Records from a data source

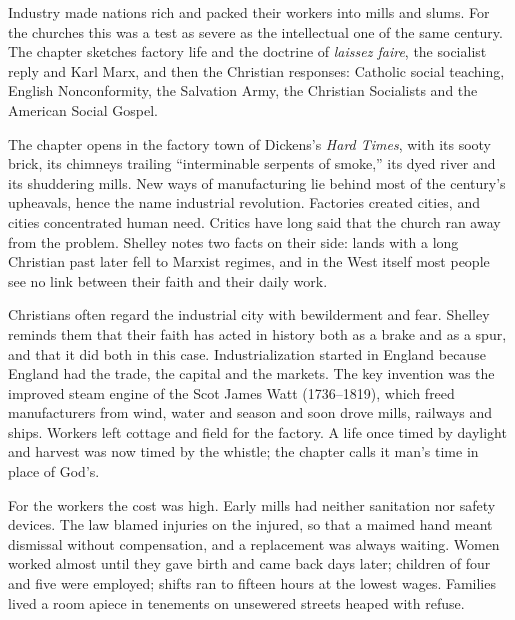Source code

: 
\begin{inbrief}
Industry made nations rich and packed their workers into mills and slums. For the churches this was a
test as severe as the intellectual one of the same century. The chapter sketches factory life and the
doctrine of \emph{laissez faire}, the socialist reply and Karl Marx, and then the Christian
responses: Catholic social teaching, English Nonconformity, the Salvation Army, the Christian
Socialists and the American Social Gospel.
\end{inbrief}

The chapter opens in the factory town of Dickens's \emph{Hard Times}, with its sooty brick, its
chimneys trailing ``interminable serpents of smoke,'' its dyed river and its shuddering mills. New
ways of manufacturing lie behind most of the century's upheavals, hence the name industrial
revolution. Factories created cities, and cities concentrated human need. Critics have long said that
the church ran away from the problem. Shelley notes two facts on their side: lands with a long
Christian past later fell to Marxist regimes, and in the West itself most people see no link between
their faith and their daily work.

Christians often regard the industrial city with bewilderment and fear. Shelley reminds them that
their faith has acted in history both as a brake and as a spur, and that it did both in this case.
Industrialization started in England because England had the trade, the capital and the markets. The
key invention was the improved steam engine of the Scot James Watt (1736--1819), which freed
manufacturers from wind, water and season and soon drove mills, railways and ships. Workers left
cottage and field for the factory. A life once timed by daylight and harvest was now timed by the
whistle; the chapter calls it man's time in place of God's.

For the workers the cost was high. Early mills had neither sanitation nor safety devices. The law
blamed injuries on the injured, so that a maimed hand meant dismissal without compensation, and a
replacement was always waiting. Women worked almost until they gave birth and came back days later;
children of four and five were employed; shifts ran to fifteen hours at the lowest wages. Families
lived a room apiece in tenements on unsewered streets heaped with refuse.

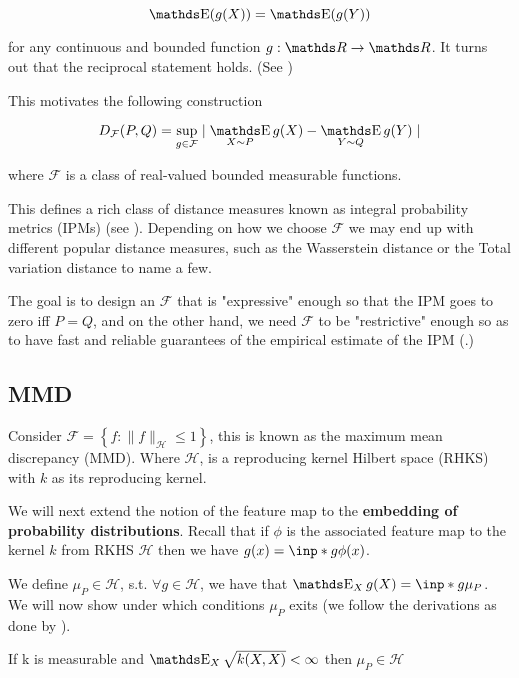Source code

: $$
\E(g(X)) = \E(g(Y))
$$

for any continuous and bounded function $g : \R \rightarrow \R$. 
It turns out that the reciprocal statement holds. (See \cite{TwoSampleTestGrettonBernhard})

This motivates the following construction

$$
D_\mathcal{F} (P, Q) = 
\sup _{g \in \mathcal{F}} \mid \mathop{\E}_{X \sim P} g(X) - \mathop{\E}_{Y \sim Q} g(Y) \mid
$$

where $\mathcal{F}$ is a class of real-valued bounded measurable functions.


This defines a rich class of distance measures known as 
integral probability metrics (IPMs) (see \cite{muller1997integral}). Depending
on how we choose $\mathcal{F}$ we may end up with different popular distance measures, such as
the Wasserstein distance or the Total variation distance to name a few. 

The goal is to design an $\mathcal{F}$ that is "expressive" enough so that the IPM goes to zero iff $P = Q$,
and on the other hand, we need $\mathcal{F}$ to be "restrictive" enough so as to have fast and 
reliable guarantees of the empirical estimate of the IPM (\cite{TwoSampleTestGrettonBernhard}.)


\subsection{MMD}

Consider $\mathcal{F}=\left\{f:\|f\|_{\mathcal{H}} \leq 1\right\}$, this is known
as the maximum mean discrepancy (MMD). Where $\mathcal{H}$, is a reproducing kernel Hilbert space 
(RHKS) with $k$ as its reproducing kernel. 

We will next extend the notion of the feature map to the \textbf{embedding of probability distributions}. 
Recall that if $\phi$ is the associated feature map to the kernel $k$ from 
RKHS $\mathcal{H}$ then we have $g(x) = \inp*{g}{\phi(x)}$.

We define $\mu_P \in \mathcal{H}$, s.t. $\forall g \in \mathcal{H}$, we have that
$\mathop{\E}_{X} g(X) = \inp*{g}{\mu_P}$. We will now show under which conditions $\mu_P$ exits
(we follow the derivations as done by \cite{Peters2008diploma}).

\begin{lemma}\label{embedding_existance}
    If k is measurable and $\mathop{\E}_{X} \sqrt{k(X, X)} < \infty$ then
    $\mu_P \in \mathcal{H}$
\end{lemma}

● **TASK TO CARRY OUT**: In the records above, find each line with the string "distance" and list it.

● **THE ANSWER**:
This defines a rich class of distance measures known as 
on how we choose $\mathcal{F}$ we may end up with different popular distance measures, such as
the Wasserstein distance or the Total variation distance to name a few. 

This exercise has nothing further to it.